Usually when you sketch a 2D design, you do a lot of alterations to it when you start building the costume. If you look at the original sketches for the show versus the costumes that are onstage, we barely had any changes. I think it gave our celebrities, the famous behind-the-mask personas, a little bit of freedom to play around and become these characters because what they saw on paper is exactly what they look like onstage. It almost became like an inner-child experience for a lot of these people, an alter ego — to go out, cover their faces and become this character and truly have fun with it. I think that’s what made this show come to life.
How do your designs differ from those on the Korean version?

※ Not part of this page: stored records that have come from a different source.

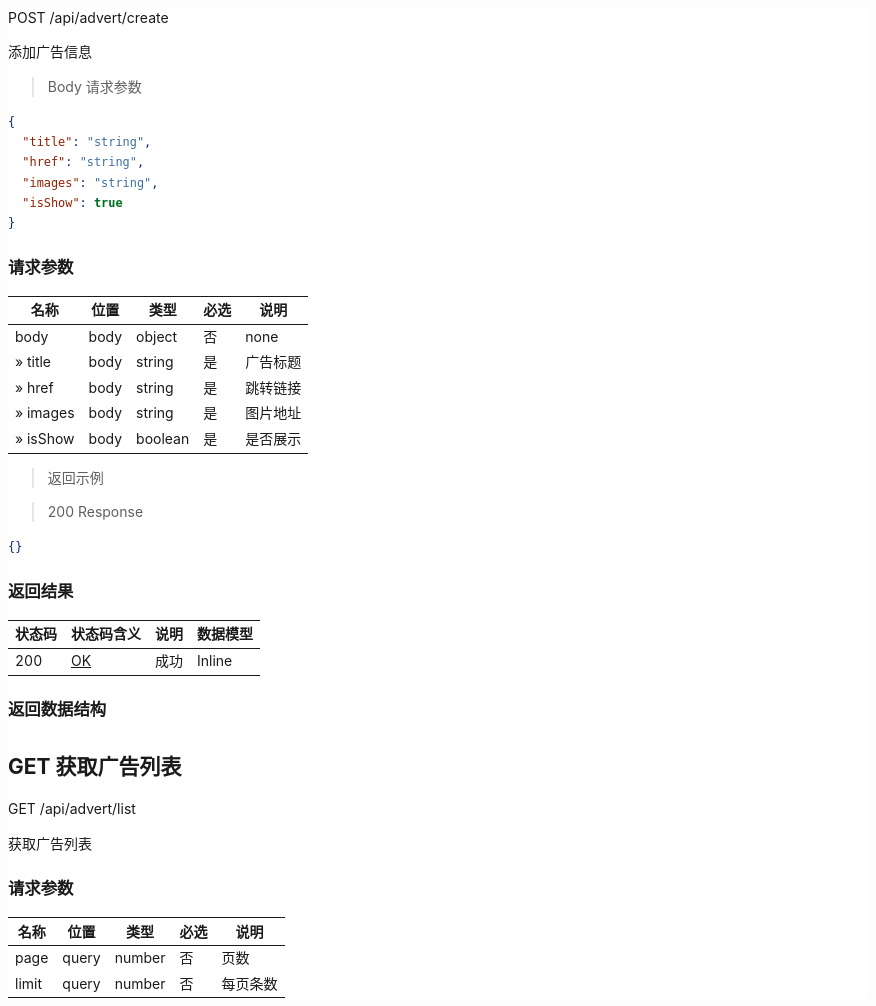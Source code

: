 POST /api/advert/create

添加广告信息

> Body 请求参数

```json
{
  "title": "string",
  "href": "string",
  "images": "string",
  "isShow": true
}
```

### 请求参数

|名称|位置|类型|必选|说明|
|---|---|---|---|---|
|body|body|object| 否 |none|
|» title|body|string| 是 |广告标题|
|» href|body|string| 是 |跳转链接|
|» images|body|string| 是 |图片地址|
|» isShow|body|boolean| 是 |是否展示|

> 返回示例

> 200 Response

```json
{}
```

### 返回结果

|状态码|状态码含义|说明|数据模型|
|---|---|---|---|
|200|[OK](https://tools.ietf.org/html/rfc7231#section-6.3.1)|成功|Inline|

### 返回数据结构

## GET 获取广告列表

GET /api/advert/list

获取广告列表

### 请求参数

|名称|位置|类型|必选|说明|
|---|---|---|---|---|
|page|query|number| 否 |页数|
|limit|query|number| 否 |每页条数|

The one difference is how anime some of the [Korean-designed] masks were. I wanted to bring something that was a little bit more of a 360[-degree] mask that really hid our talent and embodied all these characters. A lot of the Korean elements had this extravagant mask and extravagant shoulder piece but then everything else was kind of toned down. We created fuller costumes, head-to-toe characters.
One of my favorite designers is [Alexander] McQueen and I made sure the lion and the unicorn had this couture-y drape work that you don’t even see anymore. I think both fashion and costuming, the art of it is slowly going away. You see more and more digital work in film, in music videos. It was important for me to design this show the old-school way. It was important to do it all by hand.
Does anyone ever complain that their costume is too heavy or difficult to move around in?
Of course — you know, a costume is a costume. The difference between the stuff you buy at the store and a costume [is] you are going to have weight. You are going to have extra protection, extra seams, extra material, extra linings. But we were able to adapt different ways for the costumes to be removed so they can breathe. Everything from the way they were constructed was considered — breathing mechanisms, putting fans inside of masks, putting fans inside of the monster costume. Just making sure that we can circulate oxygen.
Do you have a favorite costume?
It’s hard to choose one but as far as intricacy I think the lion would probably be the one that took the longest to figure out, and a lot of heart and soul went into that one.
What is your ultimate career goal as a designer?
My biggest dream is to do film. I would absolutely love to work with someone like Tim Burton. Looking at movies like “Mary Poppins [Returns]” or “The Nutcracker [and the Four Realms],” that’s something I would love to do.
So, a trippy adaptation of a beloved classic.
If these characters on the show could be part of Marvel, that would be amazing.